══ RECORDS TO PROCESS
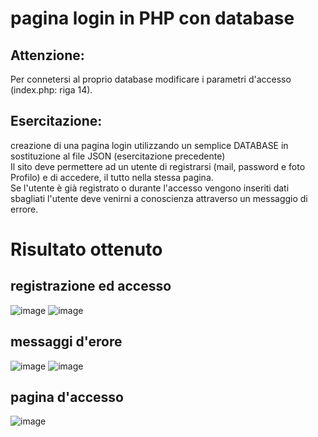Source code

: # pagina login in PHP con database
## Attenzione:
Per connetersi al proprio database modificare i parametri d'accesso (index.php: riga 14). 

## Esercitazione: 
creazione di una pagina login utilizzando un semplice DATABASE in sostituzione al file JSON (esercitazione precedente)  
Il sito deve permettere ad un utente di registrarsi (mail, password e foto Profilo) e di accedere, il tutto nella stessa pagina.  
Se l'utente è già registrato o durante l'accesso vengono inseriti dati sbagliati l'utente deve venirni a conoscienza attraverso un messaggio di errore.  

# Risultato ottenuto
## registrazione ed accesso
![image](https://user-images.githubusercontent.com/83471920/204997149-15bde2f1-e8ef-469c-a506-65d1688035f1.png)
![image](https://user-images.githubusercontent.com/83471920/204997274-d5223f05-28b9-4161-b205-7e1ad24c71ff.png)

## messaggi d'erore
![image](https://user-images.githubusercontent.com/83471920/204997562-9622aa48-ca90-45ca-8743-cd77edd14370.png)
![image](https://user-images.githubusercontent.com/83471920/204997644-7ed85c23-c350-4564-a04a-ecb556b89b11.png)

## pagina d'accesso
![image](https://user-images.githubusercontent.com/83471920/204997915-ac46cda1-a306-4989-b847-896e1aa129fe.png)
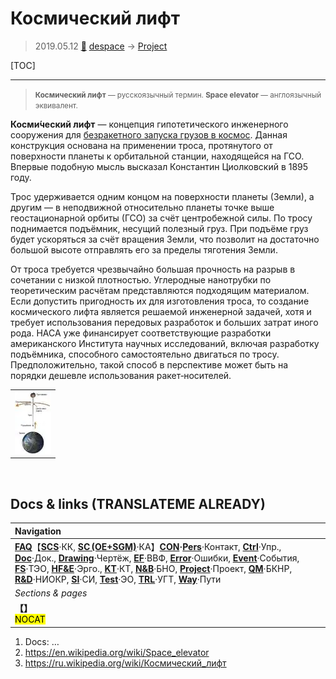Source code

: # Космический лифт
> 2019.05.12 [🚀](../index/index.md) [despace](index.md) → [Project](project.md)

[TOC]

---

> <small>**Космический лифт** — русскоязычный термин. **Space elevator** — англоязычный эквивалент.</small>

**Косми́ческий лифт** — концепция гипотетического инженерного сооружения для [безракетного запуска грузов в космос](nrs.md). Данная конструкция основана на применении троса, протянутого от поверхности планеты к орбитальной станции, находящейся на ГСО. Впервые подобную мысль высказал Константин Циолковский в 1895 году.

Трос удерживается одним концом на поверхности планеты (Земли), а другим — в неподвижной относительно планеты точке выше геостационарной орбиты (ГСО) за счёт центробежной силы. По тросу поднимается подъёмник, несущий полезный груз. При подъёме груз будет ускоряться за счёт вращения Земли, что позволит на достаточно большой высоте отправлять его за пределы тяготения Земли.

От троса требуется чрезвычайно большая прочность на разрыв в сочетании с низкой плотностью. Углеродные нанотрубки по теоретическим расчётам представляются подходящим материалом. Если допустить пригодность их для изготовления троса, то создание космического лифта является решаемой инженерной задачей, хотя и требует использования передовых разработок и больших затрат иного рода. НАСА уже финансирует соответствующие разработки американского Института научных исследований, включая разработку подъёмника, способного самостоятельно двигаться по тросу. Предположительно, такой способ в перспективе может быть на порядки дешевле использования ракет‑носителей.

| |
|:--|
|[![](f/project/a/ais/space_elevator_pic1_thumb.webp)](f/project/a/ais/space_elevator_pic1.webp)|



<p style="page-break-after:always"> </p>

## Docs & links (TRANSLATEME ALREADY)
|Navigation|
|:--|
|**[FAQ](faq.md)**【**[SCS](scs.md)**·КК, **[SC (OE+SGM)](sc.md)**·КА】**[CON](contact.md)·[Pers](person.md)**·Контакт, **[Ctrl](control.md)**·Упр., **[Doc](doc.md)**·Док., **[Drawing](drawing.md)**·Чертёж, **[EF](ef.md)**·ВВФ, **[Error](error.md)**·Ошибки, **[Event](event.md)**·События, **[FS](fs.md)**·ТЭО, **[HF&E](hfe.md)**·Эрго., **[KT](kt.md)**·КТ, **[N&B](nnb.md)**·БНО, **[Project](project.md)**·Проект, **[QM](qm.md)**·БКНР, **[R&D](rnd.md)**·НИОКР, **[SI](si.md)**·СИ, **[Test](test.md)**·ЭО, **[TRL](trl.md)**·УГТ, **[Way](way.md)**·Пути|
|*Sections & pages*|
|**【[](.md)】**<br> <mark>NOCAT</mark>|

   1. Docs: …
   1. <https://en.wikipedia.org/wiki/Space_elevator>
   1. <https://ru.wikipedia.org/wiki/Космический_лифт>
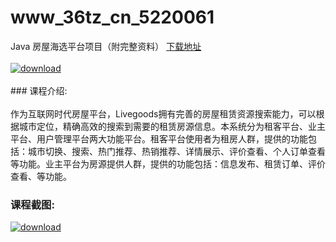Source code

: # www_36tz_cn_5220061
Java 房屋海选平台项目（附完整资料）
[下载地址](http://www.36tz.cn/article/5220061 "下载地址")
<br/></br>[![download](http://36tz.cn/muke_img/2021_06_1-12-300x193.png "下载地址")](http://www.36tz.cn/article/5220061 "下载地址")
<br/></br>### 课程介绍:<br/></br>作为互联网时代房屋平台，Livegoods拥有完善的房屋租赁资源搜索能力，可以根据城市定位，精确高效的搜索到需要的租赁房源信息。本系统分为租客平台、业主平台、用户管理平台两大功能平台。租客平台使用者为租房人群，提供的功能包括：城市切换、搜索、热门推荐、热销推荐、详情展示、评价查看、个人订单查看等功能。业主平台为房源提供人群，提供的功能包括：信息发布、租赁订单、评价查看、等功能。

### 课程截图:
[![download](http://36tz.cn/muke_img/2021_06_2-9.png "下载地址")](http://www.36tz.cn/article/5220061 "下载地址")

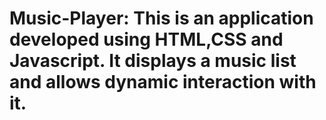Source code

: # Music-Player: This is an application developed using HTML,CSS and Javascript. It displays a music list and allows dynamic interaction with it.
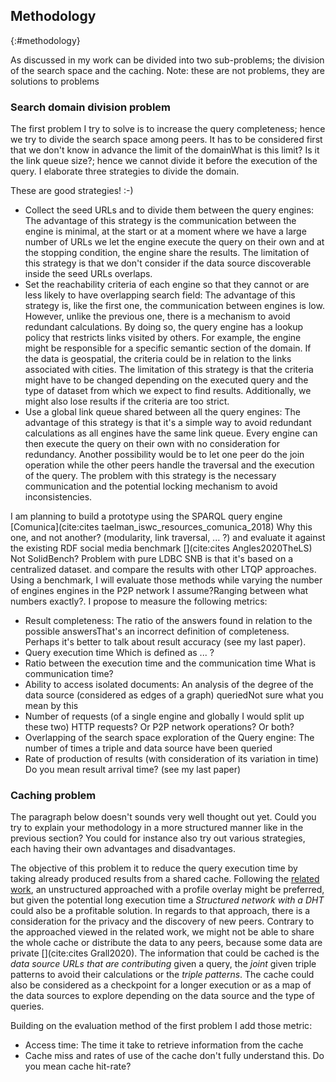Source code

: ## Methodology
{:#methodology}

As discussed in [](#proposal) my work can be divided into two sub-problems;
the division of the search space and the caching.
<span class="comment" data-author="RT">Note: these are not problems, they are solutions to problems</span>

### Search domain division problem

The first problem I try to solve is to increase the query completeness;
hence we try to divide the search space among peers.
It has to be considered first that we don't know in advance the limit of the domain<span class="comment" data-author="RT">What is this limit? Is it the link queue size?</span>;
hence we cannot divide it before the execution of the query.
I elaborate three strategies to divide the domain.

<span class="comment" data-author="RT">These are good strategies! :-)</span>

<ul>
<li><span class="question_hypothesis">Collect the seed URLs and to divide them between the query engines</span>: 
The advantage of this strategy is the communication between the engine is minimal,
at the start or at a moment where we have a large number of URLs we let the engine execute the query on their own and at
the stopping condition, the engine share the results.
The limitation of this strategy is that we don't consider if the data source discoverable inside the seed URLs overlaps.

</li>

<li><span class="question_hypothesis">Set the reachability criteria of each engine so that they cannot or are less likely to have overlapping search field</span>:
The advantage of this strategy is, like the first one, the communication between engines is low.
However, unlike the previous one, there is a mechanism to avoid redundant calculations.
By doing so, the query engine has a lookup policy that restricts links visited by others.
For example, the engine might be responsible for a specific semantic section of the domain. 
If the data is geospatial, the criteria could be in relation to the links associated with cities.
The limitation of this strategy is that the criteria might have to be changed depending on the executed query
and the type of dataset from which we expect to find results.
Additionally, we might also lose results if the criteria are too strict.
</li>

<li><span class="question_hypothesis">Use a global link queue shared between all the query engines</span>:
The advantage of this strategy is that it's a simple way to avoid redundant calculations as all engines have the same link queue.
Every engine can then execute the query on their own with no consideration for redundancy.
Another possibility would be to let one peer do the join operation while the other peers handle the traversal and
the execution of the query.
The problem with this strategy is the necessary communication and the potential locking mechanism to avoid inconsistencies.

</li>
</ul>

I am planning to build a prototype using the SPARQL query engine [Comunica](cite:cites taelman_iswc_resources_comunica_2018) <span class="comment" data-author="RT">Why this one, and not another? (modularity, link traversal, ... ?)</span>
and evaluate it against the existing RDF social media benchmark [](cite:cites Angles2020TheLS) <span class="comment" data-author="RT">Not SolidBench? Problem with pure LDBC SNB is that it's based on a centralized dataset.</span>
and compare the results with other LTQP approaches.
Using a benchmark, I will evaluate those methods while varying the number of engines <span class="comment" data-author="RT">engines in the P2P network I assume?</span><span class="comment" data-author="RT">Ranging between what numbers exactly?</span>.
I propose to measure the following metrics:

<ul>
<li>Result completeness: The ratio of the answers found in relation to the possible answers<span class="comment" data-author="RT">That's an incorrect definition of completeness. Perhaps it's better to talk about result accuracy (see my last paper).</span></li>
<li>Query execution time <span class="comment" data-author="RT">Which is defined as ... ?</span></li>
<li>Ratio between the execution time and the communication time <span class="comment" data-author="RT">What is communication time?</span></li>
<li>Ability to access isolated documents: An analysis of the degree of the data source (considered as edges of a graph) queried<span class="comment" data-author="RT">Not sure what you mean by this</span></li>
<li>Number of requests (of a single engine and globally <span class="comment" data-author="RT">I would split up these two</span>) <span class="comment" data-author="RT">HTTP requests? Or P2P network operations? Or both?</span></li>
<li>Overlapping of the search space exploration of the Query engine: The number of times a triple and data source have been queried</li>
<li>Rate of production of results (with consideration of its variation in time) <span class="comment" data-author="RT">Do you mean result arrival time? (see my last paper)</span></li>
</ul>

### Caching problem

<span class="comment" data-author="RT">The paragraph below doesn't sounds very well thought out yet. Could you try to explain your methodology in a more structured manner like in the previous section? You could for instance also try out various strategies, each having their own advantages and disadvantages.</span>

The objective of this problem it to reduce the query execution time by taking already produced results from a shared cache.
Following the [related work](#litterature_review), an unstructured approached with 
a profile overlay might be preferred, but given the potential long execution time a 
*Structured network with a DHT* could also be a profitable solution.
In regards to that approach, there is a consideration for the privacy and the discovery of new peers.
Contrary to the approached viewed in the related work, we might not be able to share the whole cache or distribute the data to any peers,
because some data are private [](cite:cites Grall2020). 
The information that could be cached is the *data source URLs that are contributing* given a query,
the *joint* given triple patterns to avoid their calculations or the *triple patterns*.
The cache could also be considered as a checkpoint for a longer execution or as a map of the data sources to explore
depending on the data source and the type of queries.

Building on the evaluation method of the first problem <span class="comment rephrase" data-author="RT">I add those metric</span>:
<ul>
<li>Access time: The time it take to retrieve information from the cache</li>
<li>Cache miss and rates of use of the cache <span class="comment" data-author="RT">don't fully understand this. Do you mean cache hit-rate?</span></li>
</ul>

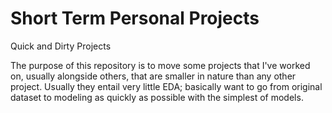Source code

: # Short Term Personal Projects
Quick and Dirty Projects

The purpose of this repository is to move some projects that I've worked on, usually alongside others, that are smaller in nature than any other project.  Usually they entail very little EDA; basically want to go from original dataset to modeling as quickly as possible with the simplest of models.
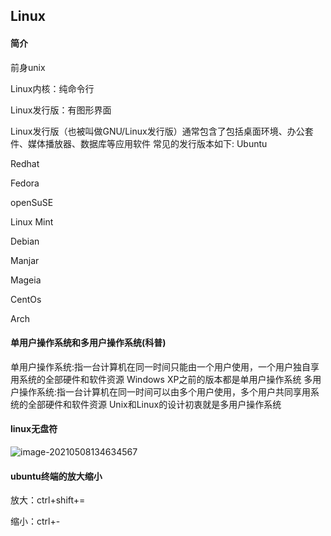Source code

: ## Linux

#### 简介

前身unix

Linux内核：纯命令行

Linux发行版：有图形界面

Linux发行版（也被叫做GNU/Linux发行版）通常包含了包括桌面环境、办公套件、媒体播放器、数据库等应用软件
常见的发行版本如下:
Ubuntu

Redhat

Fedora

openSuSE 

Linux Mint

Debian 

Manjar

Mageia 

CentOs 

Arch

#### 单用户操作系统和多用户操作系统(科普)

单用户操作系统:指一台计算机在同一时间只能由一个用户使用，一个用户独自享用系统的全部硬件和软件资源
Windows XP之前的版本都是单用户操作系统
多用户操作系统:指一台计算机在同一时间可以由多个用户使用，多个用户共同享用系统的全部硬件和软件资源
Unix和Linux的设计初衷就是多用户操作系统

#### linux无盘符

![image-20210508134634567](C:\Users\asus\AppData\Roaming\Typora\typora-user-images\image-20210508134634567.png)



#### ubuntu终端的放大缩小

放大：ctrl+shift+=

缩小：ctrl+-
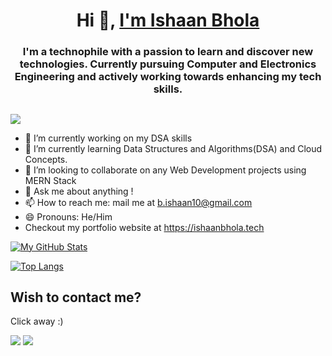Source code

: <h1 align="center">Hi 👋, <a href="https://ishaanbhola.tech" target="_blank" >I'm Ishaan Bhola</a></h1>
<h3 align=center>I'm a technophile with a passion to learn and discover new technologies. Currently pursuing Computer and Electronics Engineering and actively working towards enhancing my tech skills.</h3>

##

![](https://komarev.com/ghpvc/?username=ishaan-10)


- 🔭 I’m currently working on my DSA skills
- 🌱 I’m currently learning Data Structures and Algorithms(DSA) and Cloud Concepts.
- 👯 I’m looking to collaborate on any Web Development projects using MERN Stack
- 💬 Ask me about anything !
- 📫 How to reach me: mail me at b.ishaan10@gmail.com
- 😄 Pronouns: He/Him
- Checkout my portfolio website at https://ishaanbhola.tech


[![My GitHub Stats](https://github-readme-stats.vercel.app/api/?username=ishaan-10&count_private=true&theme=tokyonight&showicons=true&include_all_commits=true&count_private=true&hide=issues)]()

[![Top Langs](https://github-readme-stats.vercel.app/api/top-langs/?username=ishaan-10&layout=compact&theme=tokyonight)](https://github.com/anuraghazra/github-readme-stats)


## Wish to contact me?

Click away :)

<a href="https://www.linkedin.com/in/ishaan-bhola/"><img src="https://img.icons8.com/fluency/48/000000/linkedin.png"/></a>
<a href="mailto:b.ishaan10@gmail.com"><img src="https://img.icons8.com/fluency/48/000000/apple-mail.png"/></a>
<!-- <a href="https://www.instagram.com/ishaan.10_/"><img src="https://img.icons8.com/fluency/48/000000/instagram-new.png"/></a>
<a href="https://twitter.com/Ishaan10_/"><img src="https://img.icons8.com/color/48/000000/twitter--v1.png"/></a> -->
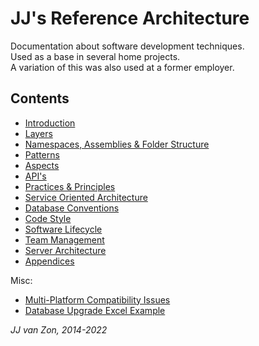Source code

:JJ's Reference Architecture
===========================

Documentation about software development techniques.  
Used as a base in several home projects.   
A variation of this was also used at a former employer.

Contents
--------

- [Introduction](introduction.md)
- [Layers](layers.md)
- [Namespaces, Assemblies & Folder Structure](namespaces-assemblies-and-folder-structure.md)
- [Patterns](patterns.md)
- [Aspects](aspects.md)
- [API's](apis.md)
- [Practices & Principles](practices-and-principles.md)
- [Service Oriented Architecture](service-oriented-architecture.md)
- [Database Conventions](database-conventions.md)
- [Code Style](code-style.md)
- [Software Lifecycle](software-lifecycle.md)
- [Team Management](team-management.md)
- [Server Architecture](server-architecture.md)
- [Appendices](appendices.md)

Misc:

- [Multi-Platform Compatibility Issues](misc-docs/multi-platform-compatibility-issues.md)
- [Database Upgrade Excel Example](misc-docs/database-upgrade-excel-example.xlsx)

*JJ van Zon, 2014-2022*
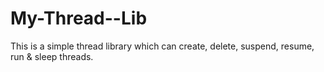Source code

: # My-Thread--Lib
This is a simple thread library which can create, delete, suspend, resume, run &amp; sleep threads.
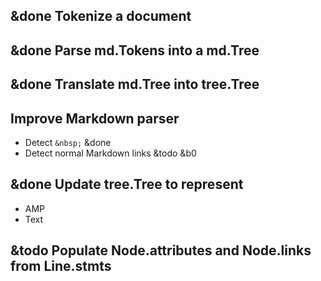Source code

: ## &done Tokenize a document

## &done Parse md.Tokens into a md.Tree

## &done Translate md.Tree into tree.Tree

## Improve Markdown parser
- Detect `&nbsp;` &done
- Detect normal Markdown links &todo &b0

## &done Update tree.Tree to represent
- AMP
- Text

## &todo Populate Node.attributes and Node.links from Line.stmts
════
__WHAT IS NEEDED__
Take the line containing "- [API's](apis.md)" and every line after it up to the end of the entries, and quote them exactly. Both ends count; the pictures do not.

__TASK ANSWER__
- [API's](apis.md)
- [Practices & Principles](practices-and-principles.md)
- [Service Oriented Architecture](service-oriented-architecture.md)
- [Database Conventions](database-conventions.md)
- [Code Style](code-style.md)
- [Software Lifecycle](software-lifecycle.md)
- [Team Management](team-management.md)
- [Server Architecture](server-architecture.md)
- [Appendices](appendices.md)

Misc:

- [Multi-Platform Compatibility Issues](misc-docs/multi-platform-compatibility-issues.md)
- [Database Upgrade Excel Example](misc-docs/database-upgrade-excel-example.xlsx)

*JJ van Zon, 2014-2022*
Source code

: # My-Thread--Lib
This is a simple thread library which can create, delete, suspend, resume, run &amp; sleep threads.
Source code

: ## &done Tokenize a document

## &done Parse md.Tokens into a md.Tree

## &done Translate md.Tree into tree.Tree

## Improve Markdown parser
- Detect `&nbsp;` &done
- Detect normal Markdown links &todo &b0

## &done Update tree.Tree to represent
- AMP
- Text

## &todo Populate Node.attributes and Node.links from Line.stmts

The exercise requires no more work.